Woodstock Revisited by Susan Reynolds

Woodstock Revisited by Susan Reynolds

Author:Susan Reynolds
Language: eng
Format: epub
Tags: ebook, book
Publisher: F+W Media, Inc.
Published: 2009-12-14T05:00:00+00:00


where to now, pilgrim?

by Robert Paul Blumenstein

The 1962 Studebaker, when it pulled into my driveway on August 13, 1969, had dings along the side panels and rust spreading across the bumper. Nevertheless, that was the car that my friend Moby swore would take us from Greenville, South Carolina, to the town of Bethel, New York, and maybe back.

I had rolled up my sleeping bag, filled my backpack with dry clothes, toiletries, and a few cans of food. We planned to stop on the road and finish gathering provisions for our pilgrimage to that sacred patch of terra firma, where the world would see that peace and love had now become a way of life. That’s how Moby and his front seat passenger Levi and I saw it.

Unfortunately, that’s not how my father saw it. For him, it was a different matter altogether.
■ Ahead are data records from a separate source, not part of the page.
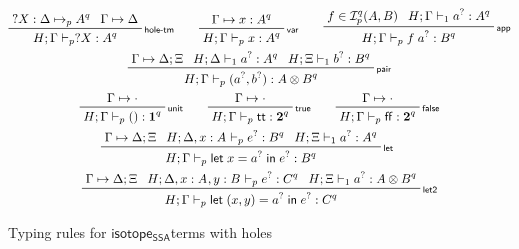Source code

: \documentclass[acmsmall,screen,review]{acmart}
\newcommand{\mc}[1]{\ensuremath{\mathcal{#1}}}
\newcommand{\mb}[1]{\ensuremath{\mathbf{#1}}}
\newcommand{\ms}[1]{\ensuremath{\mathsf{#1}}}
\newcommand{\lbl}[1]{{`#1}}
\newcommand{\ctt}{\ms{tt}}
\newcommand{\cff}{\ms{ff}}
\newcommand{\letexpr}[3]{\ensuremath{\ms{let}\;#1 = #2\;\ms{in}\;#3}}
\newcommand{\csplits}[3]{#1 \mapsto #2;#3}
\newcommand{\cwk}[2]{#1 \mapsto #2}
\newcommand{\thyp}[3]{#1: {#2}^{#3}}
\newcommand{\lhyp}[3]{#1[#2](#3)}
\newcommand{\llhyp}[3]{\lhyp{\lbl{#1}}{#2}{#3}}
\newcommand{\rle}[1]{{\scriptsize\textsf{#1}}}
\newcommand{\mhole}[1]{{#1}^?}
\newcommand{\lhole}[1]{?#1}
\newcommand{\mhasty}[6]{#1;#2 \vdash_{#3} #4: {#5}^{#6}}
\newcommand{\mhaslb}[4]{#1;#2 \vdash #3 \rhd #4}
\newcommand{\tyhole}[5]{#1: #2 \mapsto_{#3} {#4}^{#5}}
\newcommand{\isotopessa}{\ms{isotope_{SSA}}}
\begin{document}
\begin{figure}
  \begin{gather*}    
    \prftree[r]{\rle{hole-tm}}
      {\tyhole{\lhole{X}}{\Delta}{p}{A}{q}}
      {\cwk{\Gamma}{\Delta}}
      {\mhasty{H}{\Gamma}{p}{\lhole{X}}{A}{q}} \qquad
    \prftree[r]{\rle{var}}
      {\cwk{\Gamma}{\thyp{x}{A}{q}}}
      {\mhasty{H}{\Gamma}{p}{x}{A}{q}} \qquad
    \prftree[r]{\rle{app}}
      {f \in \mc{I}_p^q(A, B)}
      {\mhasty{H}{\Gamma}{1}{\mhole{a}}{A}{q}}
      {\mhasty{H}{\Gamma}{p}{f\;\mhole{a}}{B}{q}} \\
    \prftree[r]{\rle{pair}}
      {\csplits{\Gamma}{\Delta}{\Xi}}
      {\mhasty{H}{\Delta}{1}{\mhole{a}}{A}{q}}
      {\mhasty{H}{\Xi}{1}{\mhole{b}}{B}{q}}
      {\mhasty{H}{\Gamma}{p}{(\mhole{a}, \mhole{b})}{A \otimes B}{q}} \\
    \prftree[r]{\rle{unit}}
      {\cwk{\Gamma}{\cdot}}
      {\mhasty{H}{\Gamma}{p}{()}{\mb{1}}{q}} \qquad
    \prftree[r]{\rle{true}}
      {\cwk{\Gamma}{\cdot}}
      {\mhasty{H}{\Gamma}{p}{\ctt}{\mb{2}}{q}} \qquad
    \prftree[r]{\rle{false}}
      {\cwk{\Gamma}{\cdot}}
      {\mhasty{H}{\Gamma}{p}{\cff}{\mb{2}}{q}} \\
    \prftree[r]{\rle{let}}
      {\csplits{\Gamma}{\Delta}{\Xi}}
      {\mhasty{H}{\Delta, \thyp{x}{A}{}}{p}{\mhole{e}}{B}{q}}
      {\mhasty{H}{\Xi}{1}{\mhole{a}}{A}{q}}
      {\mhasty{H}{\Gamma}{p}{\letexpr{x}{\mhole{a}}{\mhole{e}}}{B}{q}} \qquad
      \\
    \prftree[r]{\rle{let2}}
      {\csplits{\Gamma}{\Delta}{\Xi}}
      {\mhasty{H}{\Delta, \thyp{x}{A}{}, \thyp{y}{B}{}}{p}{\mhole{e}}{C}{q}}
      {\mhasty{H}{\Xi}{1}{\mhole{a}}{A \otimes B}{q}}
      {\mhasty{H}{\Gamma}{p}{\letexpr{(x, y)}{\mhole{a}}{\mhole{e}}}{C}{q}}
  \end{gather*}
  \caption{Typing rules for \isotopessa terms with holes}
  \label{fig:ssa-term-holes-typing}
\end{figure}
\end{document}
He stopped me at the door and said in a steady voice, “If you leave, don’t ever come back here again.”

Universally speaking, teenagers and conundrums are wedded partners. They’re always faced with the prospect of choosing one path or the other, no matter how sharply or subtlety they diverge: Drink that beer, or just say ‘No thank you’; have sex, or wait until marriage; smoke that weed, or don’t inhale. At that time in my life, like all teenagers, I faced the same riddle: What happens if I do, or, what will happen if I don’t?

I opposed the Vietnam War with effusive passion. Yet, it was more than the issues germane to Southeast Asia that fueled my fire against this war; my dad bought a portable television and set the thing on the end of the dining table. We sat at our table night-after-night watching soldiers and innocent victims die and babies burn. Even as a teenager, I saw nothing sensible, heroic, or justifiable in the devastation that takes place in war.

Also, the very same summer of Woodstock, the dude across the street returned home from a tour of duty in Vietnam. His parents had sewn several bed sheets together and painted on the words “Welcome home, Harvey!” (similar to the yellow ribbon thing that came later) and planted the banner in their front yard. I’ll never forget the day Harvey showed up. Within the first hour of his arrival, he marched out into the front yard and ripped the banner down.

A different set of values was on the line when my dad stepped in front of me and said, “You leave, you don’t come back.” In less than two weeks, I would start my senior year in high school—my last year before attaining commencement of adulthood— so I made what I thought was an adult decision.

Moby backed his Studebaker out of our driveway and Levi never got the chance to argue with me over who got the front seat. I found out later that Chipper, the fourth pilgrim of our sojourn, had been given the same ultimatum by his mother that my father had given me. And so it turned out that only Moby and Levi made it to Woodstock.